# [What is being asked]
Set down exactly the lines from the one containing "- 장점: 중간에 데이터를" through the last line of the records below, both included, and nothing else.

# [Listed records]
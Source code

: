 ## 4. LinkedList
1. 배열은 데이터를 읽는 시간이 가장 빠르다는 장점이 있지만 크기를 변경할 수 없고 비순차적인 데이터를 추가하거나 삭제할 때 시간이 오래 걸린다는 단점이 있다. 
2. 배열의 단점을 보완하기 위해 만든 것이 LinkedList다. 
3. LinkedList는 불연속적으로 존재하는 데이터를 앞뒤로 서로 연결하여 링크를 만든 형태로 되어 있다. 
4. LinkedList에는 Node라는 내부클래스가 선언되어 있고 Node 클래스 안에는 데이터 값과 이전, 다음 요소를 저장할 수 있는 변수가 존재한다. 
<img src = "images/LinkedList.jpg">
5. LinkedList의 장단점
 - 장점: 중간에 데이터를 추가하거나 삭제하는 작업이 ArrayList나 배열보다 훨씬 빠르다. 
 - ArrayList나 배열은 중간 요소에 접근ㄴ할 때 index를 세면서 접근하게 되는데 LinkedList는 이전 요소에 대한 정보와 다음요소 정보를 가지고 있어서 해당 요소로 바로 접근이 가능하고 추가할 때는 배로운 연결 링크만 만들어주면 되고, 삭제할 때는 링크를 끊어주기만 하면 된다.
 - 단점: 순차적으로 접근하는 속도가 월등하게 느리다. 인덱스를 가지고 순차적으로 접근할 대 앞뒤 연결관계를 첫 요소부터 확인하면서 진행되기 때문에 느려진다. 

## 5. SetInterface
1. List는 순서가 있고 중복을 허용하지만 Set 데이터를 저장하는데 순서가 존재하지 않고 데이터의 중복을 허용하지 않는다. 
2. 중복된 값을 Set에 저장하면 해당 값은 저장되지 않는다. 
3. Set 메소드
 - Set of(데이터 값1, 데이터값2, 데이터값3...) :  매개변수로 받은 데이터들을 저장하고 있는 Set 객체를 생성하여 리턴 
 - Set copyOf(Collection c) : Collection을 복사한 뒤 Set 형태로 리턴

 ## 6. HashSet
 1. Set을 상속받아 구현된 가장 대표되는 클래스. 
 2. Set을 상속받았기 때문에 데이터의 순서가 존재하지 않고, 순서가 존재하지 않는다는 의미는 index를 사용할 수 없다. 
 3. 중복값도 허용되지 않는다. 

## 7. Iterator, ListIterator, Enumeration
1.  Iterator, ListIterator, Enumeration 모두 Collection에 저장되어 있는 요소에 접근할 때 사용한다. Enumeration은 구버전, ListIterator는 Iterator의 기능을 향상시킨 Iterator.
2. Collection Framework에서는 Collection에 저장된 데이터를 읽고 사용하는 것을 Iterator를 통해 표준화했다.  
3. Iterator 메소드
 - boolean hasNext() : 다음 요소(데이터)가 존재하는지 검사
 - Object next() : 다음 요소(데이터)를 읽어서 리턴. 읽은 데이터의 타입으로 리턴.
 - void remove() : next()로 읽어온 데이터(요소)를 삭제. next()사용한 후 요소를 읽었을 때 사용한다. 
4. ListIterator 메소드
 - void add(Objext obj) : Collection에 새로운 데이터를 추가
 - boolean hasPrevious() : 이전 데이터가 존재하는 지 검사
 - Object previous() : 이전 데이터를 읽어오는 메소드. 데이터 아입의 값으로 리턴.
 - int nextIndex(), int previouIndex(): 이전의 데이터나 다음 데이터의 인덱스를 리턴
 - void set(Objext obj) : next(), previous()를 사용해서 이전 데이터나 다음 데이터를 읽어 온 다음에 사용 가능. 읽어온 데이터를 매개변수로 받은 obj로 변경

# [Reply]
 - 장점: 중간에 데이터를 추가하거나 삭제하는 작업이 ArrayList나 배열보다 훨씬 빠르다. 
 - ArrayList나 배열은 중간 요소에 접근ㄴ할 때 index를 세면서 접근하게 되는데 LinkedList는 이전 요소에 대한 정보와 다음요소 정보를 가지고 있어서 해당 요소로 바로 접근이 가능하고 추가할 때는 배로운 연결 링크만 만들어주면 되고, 삭제할 때는 링크를 끊어주기만 하면 된다.
 - 단점: 순차적으로 접근하는 속도가 월등하게 느리다. 인덱스를 가지고 순차적으로 접근할 대 앞뒤 연결관계를 첫 요소부터 확인하면서 진행되기 때문에 느려진다. 

## 5. SetInterface
1. List는 순서가 있고 중복을 허용하지만 Set 데이터를 저장하는데 순서가 존재하지 않고 데이터의 중복을 허용하지 않는다. 
2. 중복된 값을 Set에 저장하면 해당 값은 저장되지 않는다. 
3. Set 메소드
 - Set of(데이터 값1, 데이터값2, 데이터값3...) :  매개변수로 받은 데이터들을 저장하고 있는 Set 객체를 생성하여 리턴 
 - Set copyOf(Collection c) : Collection을 복사한 뒤 Set 형태로 리턴

 ## 6. HashSet
 1. Set을 상속받아 구현된 가장 대표되는 클래스. 
 2. Set을 상속받았기 때문에 데이터의 순서가 존재하지 않고, 순서가 존재하지 않는다는 의미는 index를 사용할 수 없다. 
 3. 중복값도 허용되지 않는다. 

## 7. Iterator, ListIterator, Enumeration
1.  Iterator, ListIterator, Enumeration 모두 Collection에 저장되어 있는 요소에 접근할 때 사용한다. Enumeration은 구버전, ListIterator는 Iterator의 기능을 향상시킨 Iterator.
2. Collection Framework에서는 Collection에 저장된 데이터를 읽고 사용하는 것을 Iterator를 통해 표준화했다.  
3. Iterator 메소드
 - boolean hasNext() : 다음 요소(데이터)가 존재하는지 검사
 - Object next() : 다음 요소(데이터)를 읽어서 리턴. 읽은 데이터의 타입으로 리턴.
 - void remove() : next()로 읽어온 데이터(요소)를 삭제. next()사용한 후 요소를 읽었을 때 사용한다. 
4. ListIterator 메소드
 - void add(Objext obj) : Collection에 새로운 데이터를 추가
 - boolean hasPrevious() : 이전 데이터가 존재하는 지 검사
 - Object previous() : 이전 데이터를 읽어오는 메소드. 데이터 아입의 값으로 리턴.
 - int nextIndex(), int previouIndex(): 이전의 데이터나 다음 데이터의 인덱스를 리턴
 - void set(Objext obj) : next(), previous()를 사용해서 이전 데이터나 다음 데이터를 읽어 온 다음에 사용 가능. 읽어온 데이터를 매개변수로 받은 obj로 변경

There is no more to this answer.